One of the most popular and respected Texas accordionists is Debra Peters. For the last 24 years, she has consistently performed in Austin and all around Texas with her band, Debra Peters and The Love Saints Band. Debra is a career singer, songwriter, accordionist, pianist and session musician. Also, well-known in Austin as a teacher of the accordion, she is an entrepreneur, producing and marketing her own music recordings and accordion educational videos.

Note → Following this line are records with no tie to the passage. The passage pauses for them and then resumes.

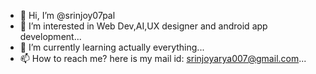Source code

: - 👋 Hi, I’m @srinjoy07pal
- 👀 I’m interested in Web Dev,AI,UX designer and android app development...
- 🌱 I’m currently learning actually everything...
- 📫 How to reach me? here is my mail id: srinjoyarya007@gmail.com...


<!---
srinjoy07pal/srinjoy07pal is a ✨ special ✨ repository because its `README.md` (this file) appears on your GitHub profile.
You can click the Preview link to take a look at your changes.
--->
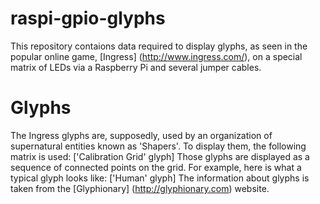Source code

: # raspi-gpio-glyphs
This repository contaions data required to display glyphs, as seen in the popular online game, [Ingress] (http://www.ingress.com/), on a special matrix of LEDs via a Raspberry Pi and several jumper cables.
# Glyphs
The Ingress glyphs are, supposedly, used by an organization of supernatural entities known as 'Shapers'. To display them, the following matrix is used:
['Calibration Grid' glyph]
Those glyphs are displayed as a sequence of connected points on the grid. For example, here is what a typical glyph looks like:
['Human' glyph]
The information about glyphs is taken from the [Glyphionary] (http://glyphionary.com) website.
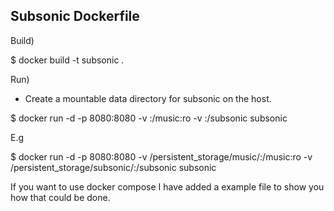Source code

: ## Subsonic Dockerfile ##

Build)

 $ docker build -t subsonic .

Run)

 * Create a mountable data directory for subsonic on the host.

 $ docker run -d -p 8080:8080 -v <music directory>:/music:ro -v <subsonic data directory>:/subsonic subsonic

 E.g

 $ docker run -d -p 8080:8080 -v /persistent_storage/music/:/music:ro -v /persistent_storage/subsonic/:/subsonic subsonic



If you want to use docker compose I have added a example file to show you how that could be done.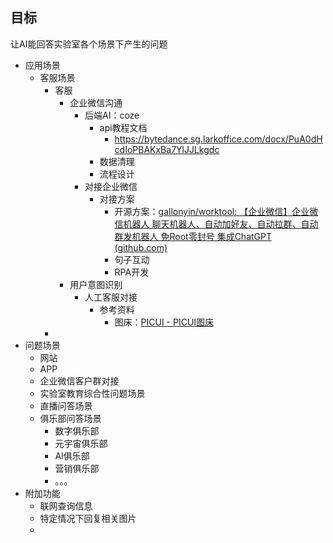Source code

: 
## 目标

让AI能回答实验室各个场景下产生的问题
- 应用场景
	- 客服场景
		- 客服
			- 企业微信沟通
				- 后端AI：coze
					- api教程文档
						- https://bytedance.sg.larkoffice.com/docx/PuA0dHcdIoPBAKxBa7YlJJLkgdc
					- 数据清理
					- 流程设计
				- 对接企业微信
					- 对接方案
						- 开源方案：[gallonyin/worktool: 【企业微信】企业微信机器人 聊天机器人、自动加好友、自动拉群、自动群发机器人 免Root零封号 集成ChatGPT (github.com)](https://github.com/gallonyin/worktool)
						- 句子互动
						- RPA开发
			- 用户意图识别
				- 人工客服对接
					- 参考资料
						- 图床：[PICUI - PICUI图床](https://picui.cn/)
		- 
- 问题场景
	- 网站
	- APP
	- 企业微信客户群对接
	- 实验室教育综合性问题场景
	- 直播问答场景
	- 俱乐部问答场景
		- 数字俱乐部
		- 元宇宙俱乐部
		- AI俱乐部
		- 营销俱乐部
		- 。。。
- 附加功能
	- 联网查询信息
	- 特定情况下回复相关图片
	- 
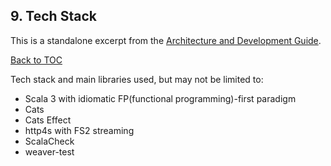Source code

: ## 9. Tech Stack

This is a standalone excerpt from the [Architecture and Development Guide](../README_Architecture_And_Development_Guide.md).

[Back to TOC](#table-of-contents)

Tech stack and main libraries used, but may not be limited to:
- Scala 3 with idiomatic FP(functional programming)-first paradigm
- Cats
- Cats Effect
- http4s with FS2 streaming
- ScalaCheck
- weaver-test
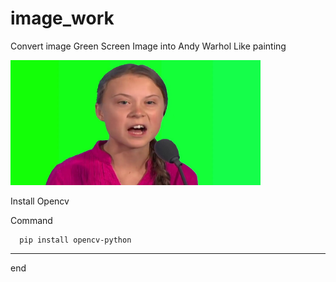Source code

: # image_work


Convert image Green Screen Image into Andy Warhol Like painting

<img src="https://raw.githubusercontent.com/vmmrahul/image_work/main/gg.png" style="width:400px;height:200px"/>

  Install Opencv
  
  Command
  
      pip install opencv-python
     
     
 ----------------------------------------
 end
 
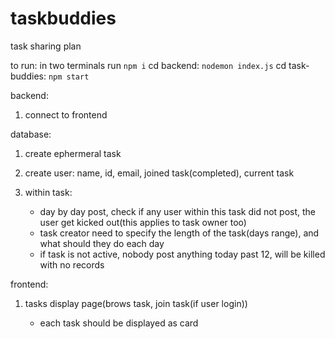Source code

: # taskbuddies

task sharing plan

to run:
in two terminals run `npm i`
cd backend: `nodemon index.js`
cd task-buddies: `npm start`

backend:

1. connect to frontend

database:

1. create ephermeral task
2. create user: name, id, email, joined task(completed), current task
3. within task:

   - day by day post, check if any user within this task did not post, the user get kicked out(this applies to task owner too)
   - task creator need to specify the length of the task(days range), and what should they do each day
   - if task is not active, nobody post anything today past 12, will be killed with no records

frontend:

1. tasks display page(brows task, join task(if user login))

   - each task should be displayed as card
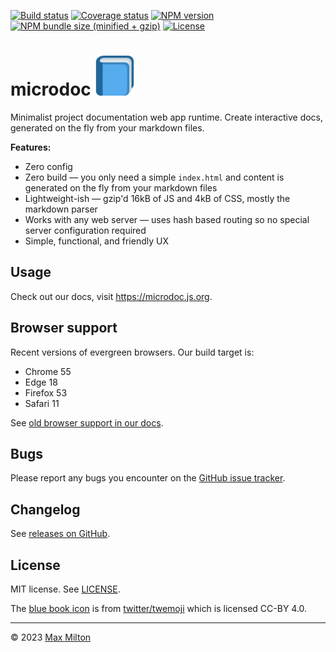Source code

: [![Build status](https://img.shields.io/github/actions/workflow/status/maxmilton/microdoc/ci.yml?branch=master)](https://github.com/maxmilton/microdoc/actions)
[![Coverage status](https://img.shields.io/codeclimate/coverage/MaxMilton/microdoc)](https://codeclimate.com/github/MaxMilton/microdoc)
[![NPM version](https://img.shields.io/npm/v/microdoc.svg)](https://www.npmjs.com/package/microdoc)
[![NPM bundle size (minified + gzip)](https://img.shields.io/bundlephobia/minzip/microdoc.svg)](https://bundlephobia.com/result?p=microdoc)
[![License](https://img.shields.io/github/license/maxmilton/microdoc.svg)](https://github.com/maxmilton/microdoc/blob/master/LICENSE)

# microdoc <img src="./docs/favicon.svg" width="64">

Minimalist project documentation web app runtime. Create interactive docs, generated on the fly from your markdown files.

**Features:**

- Zero config
- Zero build — you only need a simple `index.html` and content is generated on the fly from your markdown files
- Lightweight-ish — gzip'd 16kB of JS and 4kB of CSS, mostly the markdown parser
- Works with any web server — uses hash based routing so no special server configuration required
- Simple, functional, and friendly UX

## Usage

Check out our docs, visit <https://microdoc.js.org>.

## Browser support

Recent versions of evergreen browsers. Our build target is:

- Chrome 55
- Edge 18
- Firefox 53
- Safari 11

See [old browser support in our docs](https://microdoc.js.org/#/advanced/old-browser-support.md).

## Bugs

Please report any bugs you encounter on the [GitHub issue tracker](https://github.com/maxmilton/microdoc/issues).

## Changelog

See [releases on GitHub](https://github.com/maxmilton/microdoc/releases).

## License

MIT license. See [LICENSE](https://github.com/maxmilton/microdoc/blob/master/LICENSE).

The [blue book icon](https://github.com/twitter/twemoji/blob/master/assets/svg/1f4d8.svg) is from [twitter/twemoji](https://github.com/twitter/twemoji) which is licensed CC-BY 4.0.

---

© 2023 [Max Milton](https://maxmilton.com)
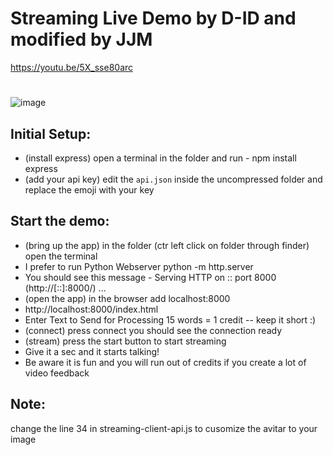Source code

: # Streaming Live Demo by D-ID and modified by JJM
https://youtu.be/5X_sse80arc
#
![image](https://github.com/jjmlovesgit/d-id_streams/assets/47751509/7dffefaf-7c4b-4556-b88e-d383e5a0b72b)


## Initial Setup:
* (install express) open a terminal in the folder and run  - npm install express
* (add your api key) edit the `api.json` inside the uncompressed folder and replace the emoji with your key


## Start the demo:
* (bring up the app) in the folder (ctr left click on folder through finder) open the terminal 
* I prefer to run Python Webserver python -m http.server
* You should see this message - Serving HTTP on :: port 8000 (http://[::]:8000/) ...
* (open the app) in the browser add localhost:8000
* http://localhost:8000/index.html
* Enter Text to Send for Processing 15 words = 1 credit -- keep it short :)
* (connect) press connect you should see the connection ready 
* (stream) press the start button to start streaming
* Give it a sec and it starts talking!
* Be aware it is fun and you will run out of credits if you create a lot of video feedback 

## Note:
change the line 34 in streaming-client-api.js to cusomize the avitar to your image 
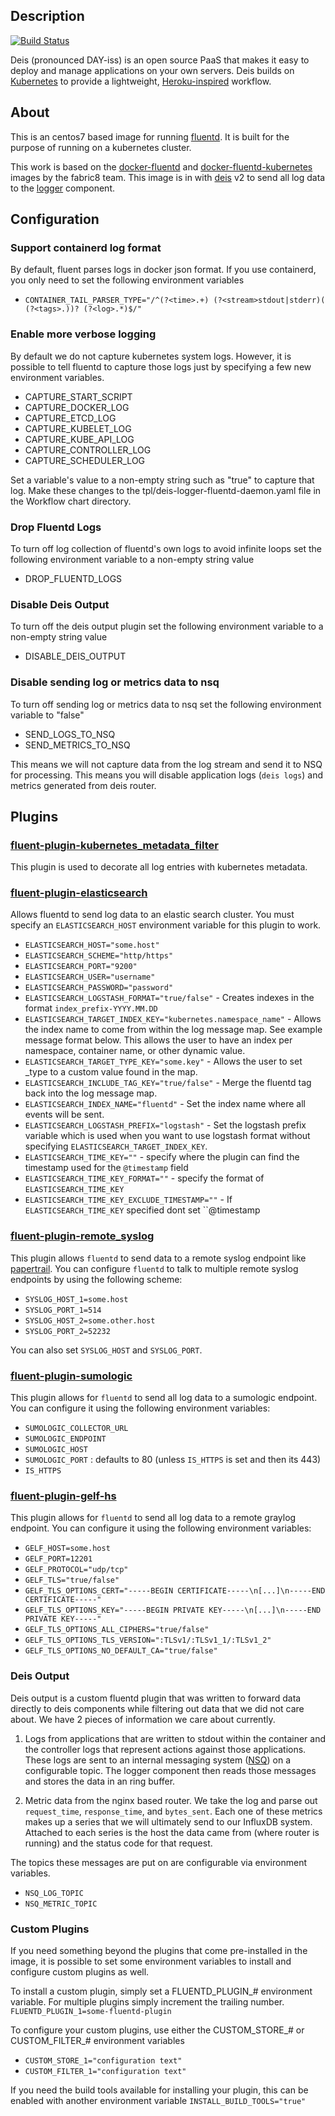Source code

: 
## Description
[![Build Status](https://api.travis-ci.org/teamhephy/fluentd.svg?branch=master)](https://travis-ci.org/github/teamhephy/fluentd)

Deis (pronounced DAY-iss) is an open source PaaS that makes it easy to deploy and manage
applications on your own servers. Deis builds on [Kubernetes](http://kubernetes.io/) to provide
a lightweight, [Heroku-inspired](http://heroku.com) workflow.

## About
This is an centos7 based image for running [fluentd](http://fluentd.org). It is built for the purpose of running on a kubernetes cluster.

This work is based on the [docker-fluentd](https://github.com/fabric8io/docker-fluentd) and [docker-fluentd-kubernetes](https://github.com/fabric8io/docker-fluentd-kubernetes) images by the fabric8 team. This image is in with [deis](https://github.com/teamhephy/deis) v2 to send all log data to the [logger](https://github.com/teamhephy/logger) component.

## Configuration

### Support containerd log format
By default, fluent parses logs in docker json format. If you use containerd, you only need to set the following environment variables

* `CONTAINER_TAIL_PARSER_TYPE="/^(?<time>.+) (?<stream>stdout|stderr)( (?<tags>.))? (?<log>.*)$/"`


### Enable more verbose logging
By default we do not capture kubernetes system logs. However, it is possible to tell fluentd to capture those logs just by specifying a few new environment variables.

* CAPTURE_START_SCRIPT
* CAPTURE_DOCKER_LOG
* CAPTURE_ETCD_LOG
* CAPTURE_KUBELET_LOG
* CAPTURE_KUBE_API_LOG
* CAPTURE_CONTROLLER_LOG
* CAPTURE_SCHEDULER_LOG

Set a variable's value to a non-empty string such as "true" to capture that log. Make these changes to the tpl/deis-logger-fluentd-daemon.yaml file in the Workflow chart directory.

### Drop Fluentd Logs
To turn off log collection of fluentd's own logs to avoid infinite loops set the following environment variable to a non-empty string value
* DROP_FLUENTD_LOGS

### Disable Deis Output
To turn off the deis output plugin set the following environment variable to a non-empty string value
* DISABLE_DEIS_OUTPUT

### Disable sending log or metrics data to nsq
To turn off sending log or metrics data to nsq set the following environment variable to "false"
* SEND_LOGS_TO_NSQ
* SEND_METRICS_TO_NSQ

This means we will not capture data from the log stream and send it to NSQ for processing. This means you will disable application logs (`deis logs`) and metrics generated from deis router.

## Plugins

### [fluent-plugin-kubernetes_metadata_filter](https://github.com/fabric8io/fluent-plugin-kubernetes_metadata_filter)
This plugin is used to decorate all log entries with kubernetes metadata.

### [fluent-plugin-elasticsearch](https://github.com/uken/fluent-plugin-elasticsearch)
Allows fluentd to send log data to an elastic search cluster. You must specify an `ELASTICSEARCH_HOST` environment variable for this plugin to work.

* `ELASTICSEARCH_HOST="some.host"`
* `ELASTICSEARCH_SCHEME="http/https"`
* `ELASTICSEARCH_PORT="9200"`
* `ELASTICSEARCH_USER="username"`
* `ELASTICSEARCH_PASSWORD="password"`
* `ELASTICSEARCH_LOGSTASH_FORMAT="true/false"` - Creates indexes in the format `index_prefix-YYYY.MM.DD`
* `ELASTICSEARCH_TARGET_INDEX_KEY="kubernetes.namespace_name"` - Allows the index name to come from within the log message map. See example message format below. This allows the user to have an index per namespace, container name, or other dynamic value.
* `ELASTICSEARCH_TARGET_TYPE_KEY="some.key"` - Allows the user to set _type to a custom value found in the map.
* `ELASTICSEARCH_INCLUDE_TAG_KEY="true/false"` - Merge the fluentd tag back into the log message map.
* `ELASTICSEARCH_INDEX_NAME="fluentd"` - Set the index name where all events will be sent.
* `ELASTICSEARCH_LOGSTASH_PREFIX="logstash"` - Set the logstash prefix variable which is used when you want to use logstash format without specifying `ELASTICSEARCH_TARGET_INDEX_KEY`.
* `ELASTICSEARCH_TIME_KEY=""` - specify where the plugin can find the timestamp used for the `@timestamp` field
* `ELASTICSEARCH_TIME_KEY_FORMAT=""` - specify the format of `ELASTICSEARCH_TIME_KEY`
* `ELASTICSEARCH_TIME_KEY_EXCLUDE_TIMESTAMP=""` - If `ELASTICSEARCH_TIME_KEY` specified dont set ``@timestamp

### [fluent-plugin-remote_syslog](https://github.com/dlackty/fluent-plugin-remote_syslog)
This plugin allows `fluentd` to send data to a remote syslog endpoint like [papertrail](http://papertrailapp.com). You can configure `fluentd` to talk to multiple remote syslog endpoints by using the following scheme:
* `SYSLOG_HOST_1=some.host`
* `SYSLOG_PORT_1=514`
* `SYSLOG_HOST_2=some.other.host`
* `SYSLOG_PORT_2=52232`

You can also set `SYSLOG_HOST` and `SYSLOG_PORT`.

### [fluent-plugin-sumologic](https://github.com/mattk42/fluent-plugin-sumologic)
This plugin allows for `fluentd` to send all log data to a sumologic endpoint. You can configure it using the following environment variables:
* `SUMOLOGIC_COLLECTOR_URL`
* `SUMOLOGIC_ENDPOINT`
* `SUMOLOGIC_HOST`
* `SUMOLOGIC_PORT` : defaults to 80 (unless `IS_HTTPS` is set and then its 443)
* `IS_HTTPS`

### [fluent-plugin-gelf-hs](https://github.com/bodhi-space/fluent-plugin-gelf-hs)
This plugin allows for `fluentd` to send all log data to a remote graylog endpoint. You can configure it using the following environment variables:
* `GELF_HOST=some.host`
* `GELF_PORT=12201`
* `GELF_PROTOCOL="udp/tcp"`
* `GELF_TLS="true/false"`
* `GELF_TLS_OPTIONS_CERT="-----BEGIN CERTIFICATE-----\n[...]\n-----END CERTIFICATE-----"`
* `GELF_TLS_OPTIONS_KEY="-----BEGIN PRIVATE KEY-----\n[...]\n-----END PRIVATE KEY-----"`
* `GELF_TLS_OPTIONS_ALL_CIPHERS="true/false"`
* `GELF_TLS_OPTIONS_TLS_VERSION=":TLSv1/:TLSv1_1/:TLSv1_2"`
* `GELF_TLS_OPTIONS_NO_DEFAULT_CA="true/false"`

### Deis Output
Deis output is a custom fluentd plugin that was written to forward data directly to deis components while filtering out data that we did not care about. We have 2 pieces of information we care about currently.

1) Logs from applications that are written to stdout within the container and the controller logs that represent actions against those applications. These logs are sent to an internal messaging system ([NSQ](http://nsq.io)) on a configurable topic. The logger component then reads those messages and stores the data in an ring buffer.

2) Metric data from the nginx based router. We take the log and parse out `request_time`, `response_time`, and `bytes_sent`. Each one of these metrics makes up a series that we will ultimately send to our InfluxDB system. Attached to each series is the host the data came from (where router is running) and the status code for that request.

The topics these messages are put on are configurable via environment variables.
* `NSQ_LOG_TOPIC`
* `NSQ_METRIC_TOPIC`

### Custom Plugins
If you need something beyond the plugins that come pre-installed in the image, it is possible to set some environment variables to install and configure custom plugins as well.

To install a custom plugin, simply set a FLUENTD_PLUGIN_# environment variable. For multiple plugins simply increment the trailing number.
`FLUENTD_PLUGIN_1=some-fluentd-plugin`

To configure your custom plugins, use either the CUSTOM_STORE_# or CUSTOM_FILTER_# environment variables
* `CUSTOM_STORE_1="configuration text"`
* `CUSTOM_FILTER_1="configuration text"`

If you need the build tools available for installing your plugin, this can be enabled with another environment variable
`INSTALL_BUILD_TOOLS="true"`

[v2.18]: https://github.com/deis/workflow/releases/tag/v2.18.0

Women musicians who have their own bands are rare. But, a woman musician with the professional longevity that Debra Peters has shown, are all the more rare. Monthly, for the last 2 decades, Debra Peters has appeared at the legendary Broken Spoke in Austin. Also, throughout that time, Debra and her band have toured Europe, Japan, Mexico, North America and Hawaii. Debra Peters and The Love Saints Band were featured at the International Accordion Festival held in San Antonio, Texas. They are scheduled to appear at the upcoming 2016 Texas Folk Life Festival in Austin. This marks the 32nd anniversary for Texas FolkLife, which was started in 1984. The festival presents and honors the diverse cultures and living heritage of the Lone Star State. Tex-Mex and Zydeco/Cajun music are represented in The Love Saint’s Band’s repertoire along with Americana, polkas and other dance music. The daughter of a Canadian railroad engineer, Debra enjoys performing a selection of railroad songs, as well.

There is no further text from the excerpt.